また、下位ボードの外国人プレイヤーの実力が不明な部分もあり、そこ次第で優勝に絡んでくるかもしません。

その他の注目チーム

基本的には上記で紹介した上位6チームが強いと思いますが、もう1チーム注目するとすればTodai Chess Circle Aチームでしょうか。名前の通り、東大チェスサークルのチームです。1番ボードは2000台、2番ボードは1900台のレートで、このところの大会で好成績を挙げています。

一方で、3番、4番ボードがレート1400台ですが、この二人が現状でどの程度の実力なのか個人的には気になります。
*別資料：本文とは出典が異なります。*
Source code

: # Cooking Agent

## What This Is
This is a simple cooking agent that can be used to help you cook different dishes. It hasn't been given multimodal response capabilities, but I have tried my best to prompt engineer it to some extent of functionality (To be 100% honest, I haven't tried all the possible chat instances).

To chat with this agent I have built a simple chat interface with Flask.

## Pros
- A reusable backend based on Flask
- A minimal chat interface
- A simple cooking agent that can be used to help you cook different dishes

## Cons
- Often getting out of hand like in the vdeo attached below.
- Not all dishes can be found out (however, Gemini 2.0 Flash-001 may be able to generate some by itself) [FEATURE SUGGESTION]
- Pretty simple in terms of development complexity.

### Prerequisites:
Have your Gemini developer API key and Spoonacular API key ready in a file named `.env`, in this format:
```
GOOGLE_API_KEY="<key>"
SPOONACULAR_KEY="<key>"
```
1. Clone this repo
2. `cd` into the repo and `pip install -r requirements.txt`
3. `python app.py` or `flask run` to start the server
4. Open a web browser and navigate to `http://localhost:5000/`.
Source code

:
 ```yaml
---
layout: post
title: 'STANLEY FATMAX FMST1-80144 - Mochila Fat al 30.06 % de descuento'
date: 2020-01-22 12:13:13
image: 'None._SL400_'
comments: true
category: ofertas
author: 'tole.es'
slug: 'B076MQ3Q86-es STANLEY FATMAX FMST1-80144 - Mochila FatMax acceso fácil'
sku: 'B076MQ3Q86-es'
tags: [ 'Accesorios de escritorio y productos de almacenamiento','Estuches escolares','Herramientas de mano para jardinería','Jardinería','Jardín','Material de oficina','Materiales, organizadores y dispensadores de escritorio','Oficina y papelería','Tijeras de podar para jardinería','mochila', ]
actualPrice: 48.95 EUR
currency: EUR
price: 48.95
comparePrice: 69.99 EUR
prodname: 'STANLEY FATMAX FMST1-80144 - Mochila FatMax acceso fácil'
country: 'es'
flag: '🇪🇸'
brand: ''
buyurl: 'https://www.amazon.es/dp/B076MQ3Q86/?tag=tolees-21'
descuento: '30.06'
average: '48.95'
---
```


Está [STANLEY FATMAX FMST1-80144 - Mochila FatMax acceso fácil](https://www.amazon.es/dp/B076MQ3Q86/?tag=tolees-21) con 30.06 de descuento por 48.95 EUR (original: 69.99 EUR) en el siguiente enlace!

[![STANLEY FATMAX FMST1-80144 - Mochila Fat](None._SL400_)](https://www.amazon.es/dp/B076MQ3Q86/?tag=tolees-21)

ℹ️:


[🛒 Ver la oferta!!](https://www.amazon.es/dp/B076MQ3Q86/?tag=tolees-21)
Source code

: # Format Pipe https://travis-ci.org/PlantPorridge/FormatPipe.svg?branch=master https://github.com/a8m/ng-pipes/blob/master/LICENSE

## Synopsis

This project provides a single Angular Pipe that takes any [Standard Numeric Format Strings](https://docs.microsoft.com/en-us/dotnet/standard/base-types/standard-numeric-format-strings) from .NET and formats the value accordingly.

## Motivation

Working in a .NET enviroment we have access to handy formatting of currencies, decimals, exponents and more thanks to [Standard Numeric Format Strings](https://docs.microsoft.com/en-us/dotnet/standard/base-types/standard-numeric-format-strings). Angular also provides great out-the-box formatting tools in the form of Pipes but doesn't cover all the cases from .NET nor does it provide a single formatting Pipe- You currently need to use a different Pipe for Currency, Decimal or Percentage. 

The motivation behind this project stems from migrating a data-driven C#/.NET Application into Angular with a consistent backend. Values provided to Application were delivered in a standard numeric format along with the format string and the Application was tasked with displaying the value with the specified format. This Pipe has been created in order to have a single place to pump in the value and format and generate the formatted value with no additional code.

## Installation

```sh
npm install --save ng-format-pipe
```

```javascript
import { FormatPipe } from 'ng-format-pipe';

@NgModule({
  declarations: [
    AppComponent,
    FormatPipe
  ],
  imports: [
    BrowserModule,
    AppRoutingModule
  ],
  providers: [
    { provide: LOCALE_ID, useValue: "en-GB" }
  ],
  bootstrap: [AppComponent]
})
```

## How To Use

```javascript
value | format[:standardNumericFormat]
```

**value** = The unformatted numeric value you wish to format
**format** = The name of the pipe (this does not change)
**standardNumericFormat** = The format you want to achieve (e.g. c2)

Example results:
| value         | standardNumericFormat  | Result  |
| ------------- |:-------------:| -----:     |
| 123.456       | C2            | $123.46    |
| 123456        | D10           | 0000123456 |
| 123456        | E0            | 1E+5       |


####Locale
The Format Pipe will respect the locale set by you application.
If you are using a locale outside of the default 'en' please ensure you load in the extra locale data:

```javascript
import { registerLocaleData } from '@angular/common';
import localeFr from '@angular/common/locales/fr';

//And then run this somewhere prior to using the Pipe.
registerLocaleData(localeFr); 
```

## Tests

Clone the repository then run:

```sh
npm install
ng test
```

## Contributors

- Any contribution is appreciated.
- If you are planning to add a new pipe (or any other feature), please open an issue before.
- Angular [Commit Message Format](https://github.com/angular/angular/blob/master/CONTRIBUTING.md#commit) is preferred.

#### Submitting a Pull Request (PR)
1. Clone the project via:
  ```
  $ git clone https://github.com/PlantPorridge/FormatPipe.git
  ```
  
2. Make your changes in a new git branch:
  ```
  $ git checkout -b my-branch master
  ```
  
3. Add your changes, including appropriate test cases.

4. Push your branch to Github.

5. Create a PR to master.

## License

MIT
現状のランキングでは9番目ですが、3番、4番ボードの頑張り次第では6番前後の実力があるチームではないかと思います。

個人的な展望

上記の情報を元に私個人の予想というか展望を書いておこうと思います。

チーム選手権は例年2チームの強豪チームによって優勝が争われることが多いです。今年で言えば、大阪シニアと8×8ブランダーズです(実は前回もでした)。基本的にこの強豪チームは全勝で勝ち進み、この2チームの直接対決の結果が最も優勝の結果を左右します。あるいは、この2チームの対戦が引き分けに終わり、他のチームとの対戦でポイントを落とした方が優勝を逃します。実際、前回は大阪チームが本郷チームとドローになったため、ブランダーズが優勝しています。

一方で、私は今回はもう少し混戦なのではないかと予想しています。プロプレイヤーの小島慎也さん、日本人FIDEレート1位になった岡さんといった「1勝が期待できるエース」を擁するチームが複数あるためです。これらのチームが大阪とブランダーズからどの程度チームポイントを削ることができるか、優勝争いはそこにかかっています。

最後に私の予想としては、本命は希望も含めてブランダーズ対抗に大阪シニア大穴にAich Championsとします。ガチガチのつまらない予想ですが、やはり優勝はこの中で堅いのではないかと思います。ただ、優勝チームはこの3チームの中からだと思いますが、2位、3位は別のチームが入ってきてもおかしくないと思っています。